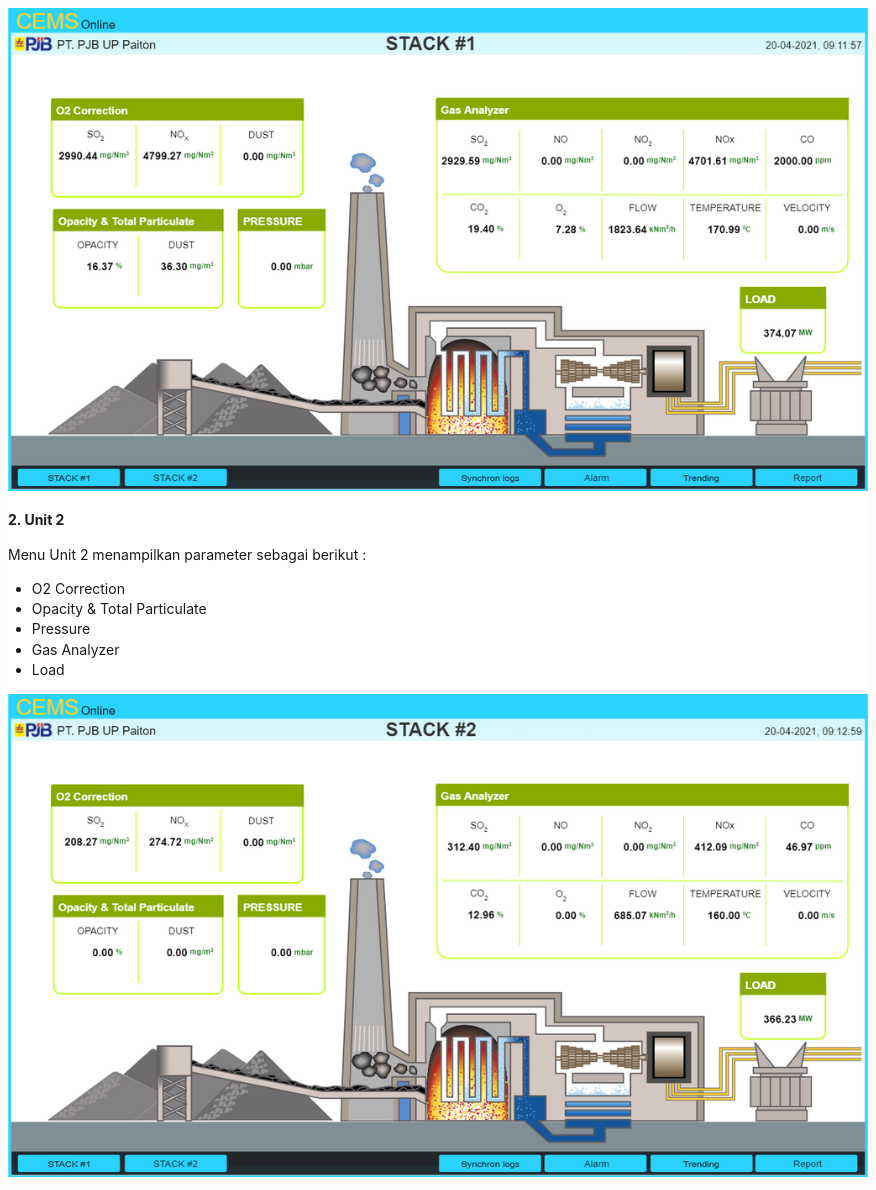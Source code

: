 ![An Image](./img/unit1.png)

**2.	Unit 2**

Menu Unit 2 menampilkan parameter sebagai berikut :
-	O2 Correction
-	Opacity & Total Particulate
-	Pressure
-	Gas Analyzer
-	Load

![An Image](./img/unit2.png)
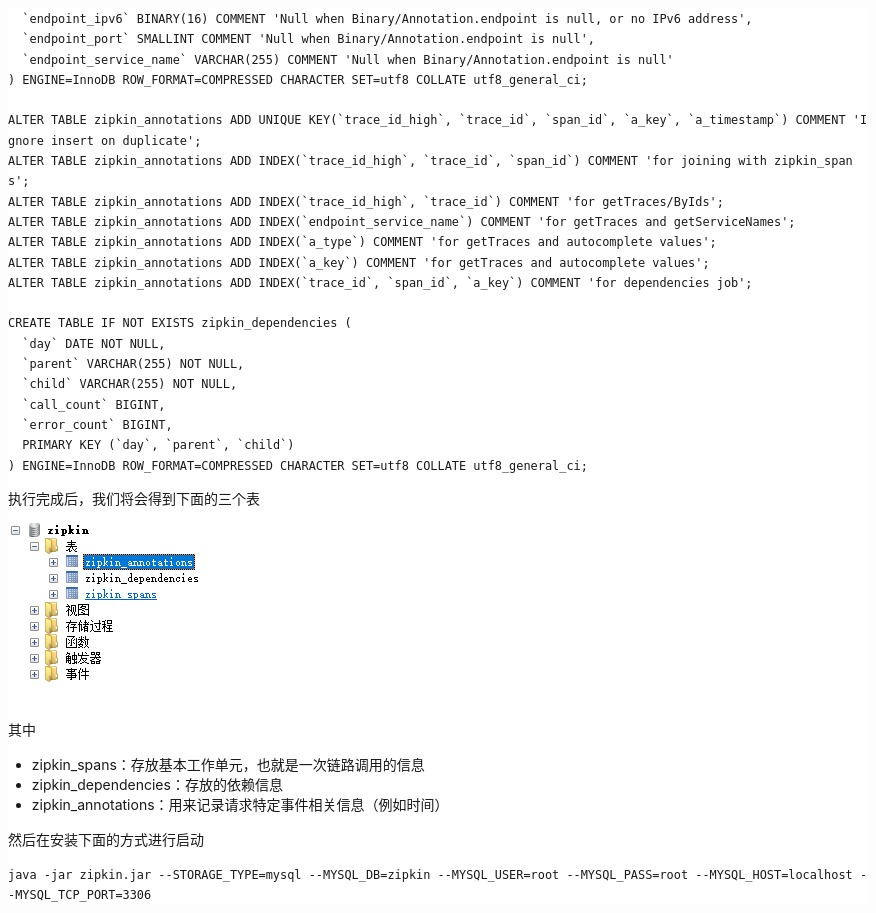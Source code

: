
 ```
  `endpoint_ipv6` BINARY(16) COMMENT 'Null when Binary/Annotation.endpoint is null, or no IPv6 address',
  `endpoint_port` SMALLINT COMMENT 'Null when Binary/Annotation.endpoint is null',
  `endpoint_service_name` VARCHAR(255) COMMENT 'Null when Binary/Annotation.endpoint is null'
) ENGINE=InnoDB ROW_FORMAT=COMPRESSED CHARACTER SET=utf8 COLLATE utf8_general_ci;

ALTER TABLE zipkin_annotations ADD UNIQUE KEY(`trace_id_high`, `trace_id`, `span_id`, `a_key`, `a_timestamp`) COMMENT 'Ignore insert on duplicate';
ALTER TABLE zipkin_annotations ADD INDEX(`trace_id_high`, `trace_id`, `span_id`) COMMENT 'for joining with zipkin_spans';
ALTER TABLE zipkin_annotations ADD INDEX(`trace_id_high`, `trace_id`) COMMENT 'for getTraces/ByIds';
ALTER TABLE zipkin_annotations ADD INDEX(`endpoint_service_name`) COMMENT 'for getTraces and getServiceNames';
ALTER TABLE zipkin_annotations ADD INDEX(`a_type`) COMMENT 'for getTraces and autocomplete values';
ALTER TABLE zipkin_annotations ADD INDEX(`a_key`) COMMENT 'for getTraces and autocomplete values';
ALTER TABLE zipkin_annotations ADD INDEX(`trace_id`, `span_id`, `a_key`) COMMENT 'for dependencies job';

CREATE TABLE IF NOT EXISTS zipkin_dependencies (
  `day` DATE NOT NULL,
  `parent` VARCHAR(255) NOT NULL,
  `child` VARCHAR(255) NOT NULL,
  `call_count` BIGINT,
  `error_count` BIGINT,
  PRIMARY KEY (`day`, `parent`, `child`)
) ENGINE=InnoDB ROW_FORMAT=COMPRESSED CHARACTER SET=utf8 COLLATE utf8_general_ci;
```

执行完成后，我们将会得到下面的三个表

![image-20200206130303873](images/image-20200206130303873.png)

其中

- zipkin_spans：存放基本工作单元，也就是一次链路调用的信息
- zipkin_dependencies：存放的依赖信息
- zipkin_annotations：用来记录请求特定事件相关信息（例如时间）

然后在安装下面的方式进行启动

```
java -jar zipkin.jar --STORAGE_TYPE=mysql --MYSQL_DB=zipkin --MYSQL_USER=root --MYSQL_PASS=root --MYSQL_HOST=localhost --MYSQL_TCP_PORT=3306
```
__________
## PROMPT:
Output nothing but the lines from the one containing "- zipkin_dependencies：存放的依赖信息" through the last line of the data, exactly as they stand.

## TASK ANSWER:
- zipkin_dependencies：存放的依赖信息
- zipkin_annotations：用来记录请求特定事件相关信息（例如时间）

然后在安装下面的方式进行启动

```
java -jar zipkin.jar --STORAGE_TYPE=mysql --MYSQL_DB=zipkin --MYSQL_USER=root --MYSQL_PASS=root --MYSQL_HOST=localhost --MYSQL_TCP_PORT=3306
```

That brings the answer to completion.